Problem description ▸ Across the following data, how many lines include the string "previousCoachId"? Reply with the number and nothing more.

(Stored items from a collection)
——

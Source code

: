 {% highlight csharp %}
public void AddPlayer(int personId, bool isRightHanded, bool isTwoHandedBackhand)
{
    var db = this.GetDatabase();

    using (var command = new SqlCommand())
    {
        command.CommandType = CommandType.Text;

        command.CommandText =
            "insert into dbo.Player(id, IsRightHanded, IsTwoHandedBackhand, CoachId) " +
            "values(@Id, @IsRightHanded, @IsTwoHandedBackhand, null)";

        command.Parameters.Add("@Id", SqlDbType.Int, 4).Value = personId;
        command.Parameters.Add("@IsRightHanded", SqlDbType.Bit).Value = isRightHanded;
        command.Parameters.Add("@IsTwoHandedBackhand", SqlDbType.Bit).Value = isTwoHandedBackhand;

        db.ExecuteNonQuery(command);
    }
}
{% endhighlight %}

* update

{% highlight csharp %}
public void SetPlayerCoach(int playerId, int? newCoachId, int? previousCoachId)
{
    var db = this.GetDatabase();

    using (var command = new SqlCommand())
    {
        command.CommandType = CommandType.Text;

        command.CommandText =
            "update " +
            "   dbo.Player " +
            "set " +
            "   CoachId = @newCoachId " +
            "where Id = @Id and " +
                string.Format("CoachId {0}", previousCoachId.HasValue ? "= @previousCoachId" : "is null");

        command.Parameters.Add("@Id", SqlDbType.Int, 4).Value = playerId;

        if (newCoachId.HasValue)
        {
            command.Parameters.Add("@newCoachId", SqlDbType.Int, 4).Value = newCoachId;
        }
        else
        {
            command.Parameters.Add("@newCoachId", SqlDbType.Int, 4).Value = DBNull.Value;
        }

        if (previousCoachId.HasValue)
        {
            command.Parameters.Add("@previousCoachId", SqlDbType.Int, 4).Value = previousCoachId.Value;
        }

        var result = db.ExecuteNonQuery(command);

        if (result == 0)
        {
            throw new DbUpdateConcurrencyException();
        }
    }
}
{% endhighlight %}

——

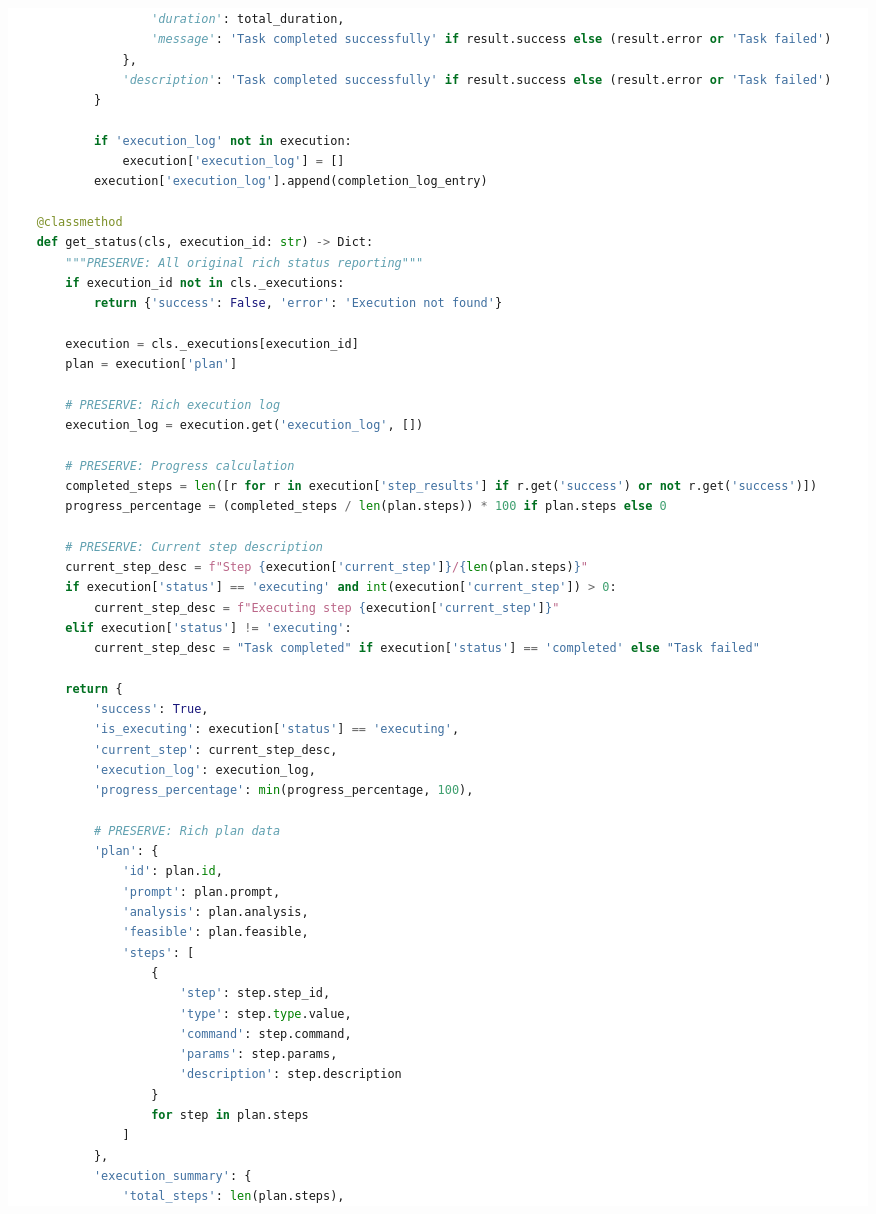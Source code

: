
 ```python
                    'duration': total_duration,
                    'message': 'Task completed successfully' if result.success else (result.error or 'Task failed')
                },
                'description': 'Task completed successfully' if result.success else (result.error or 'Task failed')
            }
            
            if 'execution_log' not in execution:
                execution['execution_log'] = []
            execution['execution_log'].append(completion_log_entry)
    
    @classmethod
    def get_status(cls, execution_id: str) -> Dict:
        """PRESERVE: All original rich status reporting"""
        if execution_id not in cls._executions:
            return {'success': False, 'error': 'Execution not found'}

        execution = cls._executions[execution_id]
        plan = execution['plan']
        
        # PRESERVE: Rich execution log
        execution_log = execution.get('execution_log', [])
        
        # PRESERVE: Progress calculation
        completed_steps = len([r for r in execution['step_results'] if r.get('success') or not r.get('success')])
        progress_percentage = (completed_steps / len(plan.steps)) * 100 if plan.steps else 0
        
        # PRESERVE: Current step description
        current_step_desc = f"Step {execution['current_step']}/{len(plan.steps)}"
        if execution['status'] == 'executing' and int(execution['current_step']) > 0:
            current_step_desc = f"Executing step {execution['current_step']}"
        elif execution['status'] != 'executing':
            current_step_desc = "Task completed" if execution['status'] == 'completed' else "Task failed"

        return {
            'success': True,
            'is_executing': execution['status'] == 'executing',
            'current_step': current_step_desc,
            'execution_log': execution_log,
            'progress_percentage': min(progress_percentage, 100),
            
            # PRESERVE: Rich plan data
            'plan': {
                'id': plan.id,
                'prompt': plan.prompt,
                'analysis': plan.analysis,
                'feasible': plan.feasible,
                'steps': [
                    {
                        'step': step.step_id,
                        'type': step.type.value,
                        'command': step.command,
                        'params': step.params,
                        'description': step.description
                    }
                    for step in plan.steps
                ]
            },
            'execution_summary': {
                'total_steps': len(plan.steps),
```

——

Result of the exercise ▸ 4